だとしたら、私が召喚条件を未だ満たしていない、私だけ帰れるかもしれない、というのはきっと”そういう事”なんだろう。
「神殿に……神殿に行かなきゃ……」
私はさっき、病室で母の事を思った。思えた。恐らくきっと、今なら帰れるのだと思う。
両親と兄弟。「私の家族」の居る元の世界へ。
吐き気を堪え、立ち上がった私は「停竜所」に向かった。そこにはお客待ちのタクシーの様に飛竜が何頭かウロウロしている。付近では、操縦士さん達がのんびりとお喋りをしていた。
そこに近寄り、神殿に行けるかどうかを聞いてみる事にした。
「すいません、神殿行きの飛竜っていますか?」
この国立病院の正確な場所が分からない以上、下手に歩くのは得策とは言えない。
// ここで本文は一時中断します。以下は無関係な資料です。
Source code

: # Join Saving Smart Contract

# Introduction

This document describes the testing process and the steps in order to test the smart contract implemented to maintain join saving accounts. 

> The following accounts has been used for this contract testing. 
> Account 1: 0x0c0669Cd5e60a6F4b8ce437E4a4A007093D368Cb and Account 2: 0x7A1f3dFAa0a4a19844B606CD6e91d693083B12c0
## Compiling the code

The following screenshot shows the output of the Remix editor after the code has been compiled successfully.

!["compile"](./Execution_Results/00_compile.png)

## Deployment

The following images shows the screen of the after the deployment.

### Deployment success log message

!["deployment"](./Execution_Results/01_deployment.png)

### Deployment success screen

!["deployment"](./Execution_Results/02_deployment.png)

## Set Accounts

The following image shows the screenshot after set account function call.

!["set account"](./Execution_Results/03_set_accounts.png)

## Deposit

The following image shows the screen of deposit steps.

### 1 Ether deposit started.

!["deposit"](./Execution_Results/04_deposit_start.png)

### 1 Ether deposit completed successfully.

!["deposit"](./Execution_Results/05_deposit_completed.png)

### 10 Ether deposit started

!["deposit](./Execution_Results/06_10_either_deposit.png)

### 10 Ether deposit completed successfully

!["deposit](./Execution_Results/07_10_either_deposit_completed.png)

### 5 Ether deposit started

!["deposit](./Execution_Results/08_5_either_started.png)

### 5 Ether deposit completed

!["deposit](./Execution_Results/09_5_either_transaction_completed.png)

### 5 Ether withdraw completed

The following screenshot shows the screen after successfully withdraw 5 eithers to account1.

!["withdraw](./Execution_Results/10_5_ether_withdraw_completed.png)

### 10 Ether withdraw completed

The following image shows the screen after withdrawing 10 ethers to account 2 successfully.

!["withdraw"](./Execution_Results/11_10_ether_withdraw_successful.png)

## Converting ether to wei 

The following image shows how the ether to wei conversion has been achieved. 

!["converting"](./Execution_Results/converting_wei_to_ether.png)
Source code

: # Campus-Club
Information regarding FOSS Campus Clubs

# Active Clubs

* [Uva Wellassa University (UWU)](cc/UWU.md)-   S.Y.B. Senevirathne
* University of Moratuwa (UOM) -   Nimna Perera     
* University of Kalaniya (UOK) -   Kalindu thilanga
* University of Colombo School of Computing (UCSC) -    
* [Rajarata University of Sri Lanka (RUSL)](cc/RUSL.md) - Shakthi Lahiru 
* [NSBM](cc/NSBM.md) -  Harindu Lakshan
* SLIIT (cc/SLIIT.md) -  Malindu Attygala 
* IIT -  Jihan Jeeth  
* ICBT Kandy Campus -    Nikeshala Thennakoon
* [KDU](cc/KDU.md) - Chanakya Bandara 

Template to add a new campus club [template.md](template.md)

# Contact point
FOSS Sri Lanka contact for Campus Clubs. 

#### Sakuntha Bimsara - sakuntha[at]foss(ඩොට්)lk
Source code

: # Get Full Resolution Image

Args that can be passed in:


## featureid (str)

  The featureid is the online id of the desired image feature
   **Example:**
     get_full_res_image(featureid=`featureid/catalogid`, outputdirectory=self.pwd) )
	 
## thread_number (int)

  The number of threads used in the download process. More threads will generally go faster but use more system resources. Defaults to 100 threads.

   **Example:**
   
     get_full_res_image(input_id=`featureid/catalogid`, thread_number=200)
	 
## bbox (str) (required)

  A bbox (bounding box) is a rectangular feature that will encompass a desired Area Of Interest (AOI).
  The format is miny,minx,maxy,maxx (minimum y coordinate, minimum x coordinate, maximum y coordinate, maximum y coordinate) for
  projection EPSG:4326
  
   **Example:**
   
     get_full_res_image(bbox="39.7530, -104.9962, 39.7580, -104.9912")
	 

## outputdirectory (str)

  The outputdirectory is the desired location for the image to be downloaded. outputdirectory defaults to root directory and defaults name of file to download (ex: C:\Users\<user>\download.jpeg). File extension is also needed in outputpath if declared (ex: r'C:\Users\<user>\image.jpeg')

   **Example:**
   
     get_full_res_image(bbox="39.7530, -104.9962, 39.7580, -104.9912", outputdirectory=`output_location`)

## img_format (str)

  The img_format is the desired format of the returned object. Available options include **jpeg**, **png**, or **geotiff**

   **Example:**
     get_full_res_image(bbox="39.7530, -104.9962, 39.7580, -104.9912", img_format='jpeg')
飛竜に乗って一気に向かうのが一番だと思う。それに、早くこの場から立ち去らないと、成美さんや拷問局の人達が追って来るかもしれないし。
「ん?神殿行きも何も、言ってくれれば何処にだって行くけど?」
操縦士さんに訝し気な顔をされ、私は「あ、そうか」と思った。すっかりバスと同じ感覚になっていた。
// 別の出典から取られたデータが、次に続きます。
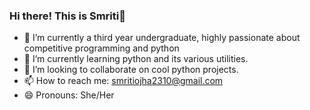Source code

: ### Hi there! This is Smriti👋

- 🔭 I’m currently a third year undergraduate, highly passionate about competitive programming and python
- 🌱 I’m currently learning python and its various utilities.
- 👯 I’m looking to collaborate on cool python projects.
- 📫 How to reach me: smritiojha2310@gmail.com
- 😄 Pronouns: She/Her
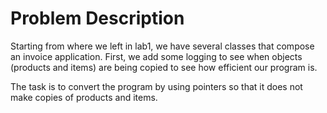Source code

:# Problem Description
Starting from where we left in lab1, we have several classes that compose an
invoice application. First, we add some logging to see when objects (products and items) are
being copied to see how efficient our program is.

The task is to convert the program by using pointers so that it does not make copies of products and items. 
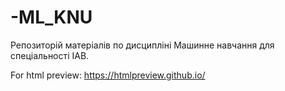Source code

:# -ML_KNU
Репозиторій матеріалів по дисципліні Машинне навчання для спеціальності ІАВ.

For html preview:
https://htmlpreview.github.io/
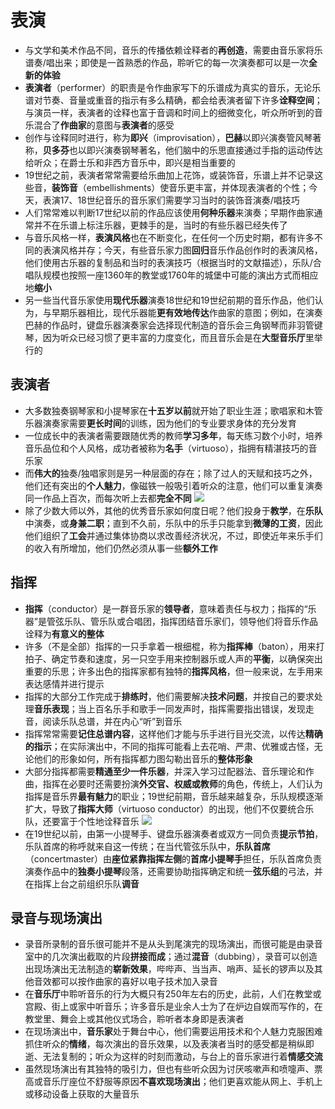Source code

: # 表演
* 与文学和美术作品不同，音乐的传播依赖诠释者的**再创造**，需要由音乐家将乐谱奏/唱出来；即使是一首熟悉的作品，聆听它的每一次演奏都可以是一次**全新的体验**
* **表演者**（performer）的职责是令作曲家写下的乐谱成为真实的音乐，无论乐谱对节奏、音量或重音的指示有多么精确，都会给表演者留下许多**诠释空间**；与演员一样，表演者的诠释也富于音调和时间上的细微变化，听众所听到的音乐混合了**作曲家**的意图与**表演者**的感受
* 创作与诠释同时进行，称为**即兴**（improvisation），**巴赫**以即兴演奏管风琴著称，**贝多芬**也以即兴演奏钢琴著名，他们脑中的乐思直接通过手指的运动传达给听众；在爵士乐和非西方音乐中，即兴是相当重要的
* 19世纪之前，表演者常常需要给乐曲加上花饰，或装饰音，乐谱上并不记录这些音，**装饰音**（embellishments）使音乐更丰富，并体现表演者的个性；今天，表演17、18世纪音乐的音乐家们需要学习当时的装饰音演奏/唱技巧
* 人们常常难以判断17世纪以前的作品应该使用**何种乐器**来演奏；早期作曲家通常并不在乐谱上标注乐器，更棘手的是，当时的有些乐器已经失传了
* 与音乐风格一样，**表演风格**也在不断变化，在任何一个历史时期，都有许多不同的表演风格并存；今天，有些音乐家力图**回归**音乐作品创作时的表演风格，他们使用古乐器的复制品和当时的表演技巧（根据当时的文献描述），乐队/合唱队规模也按照一座1360年的教堂或1760年的城堡中可能的演出方式而相应地**缩小**
* 另一些当代音乐家使用**现代乐器**演奏18世纪和19世纪前期的音乐作品，他们认为，与早期乐器相比，现代乐器能**更有效地传达**作曲家的意图；例如，在演奏巴赫的作品时，键盘乐器演奏家会选择现代制造的音乐会三角钢琴而非羽管键琴，因为听众已经习惯了更丰富的力度变化，而且音乐会是在**大型音乐厅**里举行的
## 表演者
* 大多数独奏钢琴家和小提琴家在**十五岁以前**就开始了职业生涯；歌唱家和木管乐器演奏家需要**更长时间**的训练，因为他们的专业要求身体的充分发育
* 一位成长中的表演者需要跟随优秀的教师**学习多年**，每天练习数个小时，培养音乐品位和个人风格，成功者被称为**名手**（virtuoso），指拥有精湛技巧的音乐家
* 而**伟大的**独奏/独唱家则是另一种层面的存在；除了过人的天赋和技巧之外，他们还有突出的**个人魅力**，像磁铁一般吸引着听众的注意，他们可以重复演奏同一作品上百次，而每次听上去都**完全不同**
![](../images/王羽佳.jpg)
* 除了少数大师以外，其他的优秀音乐家如何度日呢？他们投身于**教学**，在**乐队**中演奏，或**身兼二职**；直到不久前，乐队中的乐手只能拿到**微薄的工资**，因此他们组织了**工会**并通过集体协商以求改善经济状况，不过，即使近年来乐手们的收入有所增加，他们仍然必须从事一些**额外工作**
## 指挥
* **指挥**（conductor）是一群音乐家的**领导者**，意味着责任与权力；指挥的“乐器”是管弦乐队、管乐队或合唱团，指挥团结音乐家们，领导他们将音乐作品诠释为**有意义的整体**
* 许多（不是全部）指挥的一只手拿着一根细棍，称为**指挥棒**（baton），用来打拍子、确定节奏和速度，另一只空手用来控制器乐或人声的**平衡**，以确保突出重要的乐思；许多出色的指挥家都有独特的**指挥风格**，但一般来说，左手用来表达感情并进行提示
* 指挥的大部分工作完成于**排练时**，他们需要解决**技术问题**，并按自己的要求处理**音乐表现**；当上百名乐手和歌手一同发声时，指挥需要指出错误，发现走音，阅读乐队总谱，并在内心“听”到音乐
* 指挥常常需要**记住总谱内容**，这样他们才能与乐手进行目光交流，以传达**精确的指示**；在实际演出中，不同的指挥可能看上去花哨、严肃、优雅或古怪，无论他们的形象如何，所有指挥都力图勾勒出音乐的**整体形象**
* 大部分指挥都需要**精通至少一件乐器**，并深入学习过配器法、音乐理论和作曲，指挥在必要时还需要扮演**外交官、权威或教师**的角色，传统上，人们认为指挥是音乐界**最有魅力**的职业；19世纪前期，音乐越来越复杂，乐队规模逐渐扩大，导致了**指挥大师**（virtuoso conductor）的出现，他们不仅要统合乐队，还要富于个性地诠释音乐
![](../images/指挥.jpg)
* 在19世纪以前，由第一小提琴手、键盘乐器演奏者或双方一同负责**提示节拍**，乐队首席的称呼就来自这一传统；在当代管弦乐队中，**乐队首席**（concertmaster）由**座位紧靠指挥左侧**的**首席小提琴手**担任，乐队首席负责演奏作品中的**独奏小提琴**段落，还需要协助指挥确定和统一**弦乐组**的弓法，并在指挥上台之前组织乐队**调音**
## 录音与现场演出
* 录音所录制的音乐很可能并不是从头到尾演完的现场演出，而很可能是由录音室中的几次演出截取的片段**拼接而成**；通过**混音**（dubbing），录音可以创造出现场演出无法制造的**崭新效果**，哔哔声、当当声、哨声、延长的锣声以及其他音效都可以按作曲家的喜好以电子技术加入录音
* 在**音乐厅**中聆听音乐的行为大概只有250年左右的历史，此前，人们在教堂或宫殿、街上或家中听音乐；许多音乐是业余人士为了在炉边自娱而写作的，在教堂里、舞会上或其他仪式场合，聆听者本身即是表演者
* 在现场演出中，**音乐家**处于舞台中心，他们需要运用技术和个人魅力克服困难抓住听众的**情绪**，每次演出的音乐效果，以及表演者当时的感受都是稍纵即逝、无法复制的；听众为这样的时刻而激动，与台上的音乐家进行着**情感交流**
* 虽然现场演出有其独特的吸引力，但也有些听众因为讨厌咳嗽声和喷嚏声、票高或音乐厅座位不舒服等原因**不喜欢现场演出**；他们更喜欢能从网上、手机上或移动设备上获取的大量音乐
「あの、じゃあお願いします。実は今お金持ってなくて、一回家に寄って貰っても良いですか?」
「良いよ。毎度あり」
位置関係が分からなくても、空に上がれば直ぐに分かる。私は急いで青い飛竜の背に乗り込んだ。
◇
思った通り、空に上がって地上を見下ろすと病院から自宅までの位置関係は直ぐに分かった。御者さんに大体の位置を告げ、飛竜を発進させて貰うと約10分ほどで自宅に着いた。操縦士さんに表で待って貰い、財布を取る為に部屋に入る。
「あ、この香り……」
家に入った瞬間、とっても良い香りがした。香りに誘われるまま、ふらふらとキッチンの方へ向かう。
「これ……」
野菜スープの鍋。蓋を開けてみると、この前食べた時にはコンソメ色だったスープがミルク色になっていた。ほんのりとチーズの香りがする。テーブルの方を振り返ると、所狭しと沢山の料理が並べられていた。この調子だと、きっと冷蔵庫の中身は空っぽだと思う。
「あはは……もうやだなぁデューったら……。こんなに、食べられる訳、ない、のに……っ!」
止まっていた筈の涙が、次々と溢れ出して来る。馬鹿。馬鹿なデュー。そしてもっと馬鹿で愚かなのはこの私。彼の愛情を手玉に取って、その優しさを踏みにじった。こんな私は、彼の側に居てはいけない。
帰らなければ。彼の為に。帰れば私は「召喚されていない」事になるのだから、新しい女性が来てくれる筈だ。
私は鞄の中から銀貨を2枚取り出した。自宅に戻るまでの間、病院から神殿までの運賃を聞いておいたのだ。銀貨1枚と銅貨6枚。日本円にすると8000円。銀貨2枚でお釣りを受け取らなければ丁度良い。
残りのお金は置いて行く事にした。デューは高給取りだけど、お金はあるに越したことはないしそもそも私にはもう必要ない物だから。
「お待たせしました!」
私は飛竜の元に戻り、再びその背に乗った。風を抱いて飛ぶ飛竜。眼下に見える、やっと見慣れて来た街並み。それらを目にするのも後僅かだと思うと、何だか無性に寂しくなった。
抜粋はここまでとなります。